SXSW ’14: Google’s Wearable Device SDK Coming Very Soon

SXSW ’14: Google’s Wearable Device SDK Coming Very Soon


At South By Southwest (SXSW) in Austin, Texas, Google’s Senior Vice President of Android and Chrome, Sundar Pichai, announced the upcoming release of a Google SDK for wearable devices. The developer kit would let manufacturers get their devices running and communicating with Android “at a platform level,” according to The Verge.

Pichai downplayed Google’s involvement in hardware creation specifically, and insisted the company was going to “focus on the platform and the APIs.”

Google wants to make it easier for devices to communicate to Android smartphones with a standard that will work across devices, and potentially convince device makers to use Android in their devices.

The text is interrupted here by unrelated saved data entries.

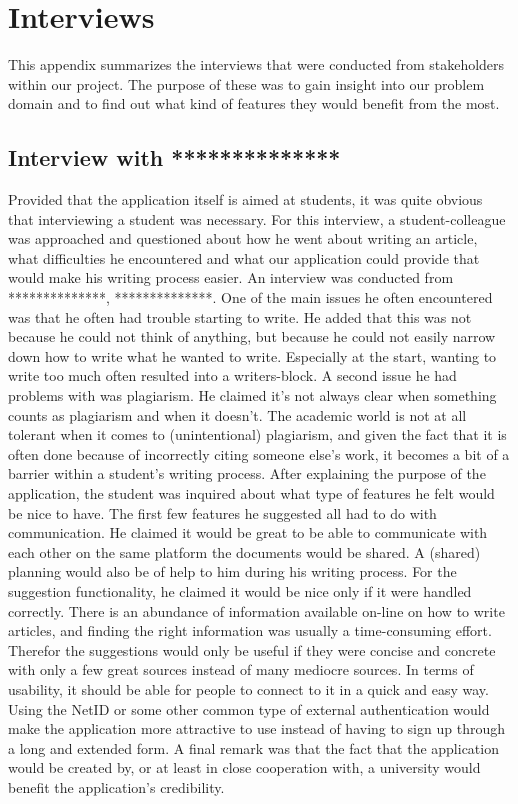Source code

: \chapter{Interviews}    
 This appendix summarizes the interviews that were conducted from stakeholders within our project. The purpose of these was to gain insight into our problem domain and to find out what kind of features they would benefit from the most.

\section{Interview with **************}
Provided that the application itself is aimed at students, it was quite obvious that interviewing a student was necessary. For this interview, a student-colleague was approached and questioned about how he went about writing an article, what difficulties he encountered and what our application could provide that would make his writing process easier. An interview was conducted from **************, **************.
One of the main issues he often encountered was that he often had trouble starting to write. He added that this was not because he could not think of anything, but because he could not easily narrow down how to write what he wanted to write. Especially at the start, wanting to write too much often resulted into a writers-block.
A second issue he had problems with was plagiarism. He claimed it's not always clear when something counts as plagiarism and when it doesn't. The academic world is not at all tolerant when it comes to (unintentional) plagiarism, and given the fact that it is often done because of incorrectly citing someone else's work, it becomes a bit of a barrier within a student's writing process.
After explaining the purpose of the application, the student was inquired about what type of features he felt would be nice to have. The first few features he suggested all had to do with communication. He claimed it would be great to be able to communicate with each other on the same platform the documents would be shared. A (shared) planning would also be of help to him during his writing process. For the suggestion functionality, he claimed it would be nice only if it were handled correctly. There is an abundance of information available on-line on how to write articles, and finding the right information was usually a time-consuming effort. Therefor the suggestions would only be useful if they were concise and concrete with only a few great sources instead of many mediocre sources. 
In terms of usability, it should be able for people to connect to it in a quick and easy way. Using the NetID or some other common type of external authentication would make the application more attractive to use instead of having to sign up through a long and extended form. A final remark was that the fact that the application would be created by, or at least in close cooperation with, a university would benefit the application's credibility.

Pichai’s denial of Google entering the hardware creation business should be taken with a grain of salt, however. The company does make Google Glass, after all, and there are rumors about Google smart watch designed by LG, according to the Wall Street Journal.

While that sort of collaboration doesn’t make Google a real hardware manufacturer like Apple, it doesn’t completely derail the idea that with enough time they could potentially enter the wearable device space on their own.

Outsourcing the creation of wearable hardware looks like a smart move, considering all the projects under Google’s belt at the moment.

With Project Tango, its world-mapping smartphone, the modular smartphone Project Ara, and Google Glass and its popularity issues, the search giant has a lot to handle.

The company recently purchased Nest, a home automation company founded by former Apple executive Tony Fadell, for $3.2 billion.

Of course, while the SDK will help standardize how devices like fitness gadgets and and smart watches interact with Android, those are only a small subset of the devices Google’s SDK wants to inspire. “I think we’re just scratching the surface,” said Pichai.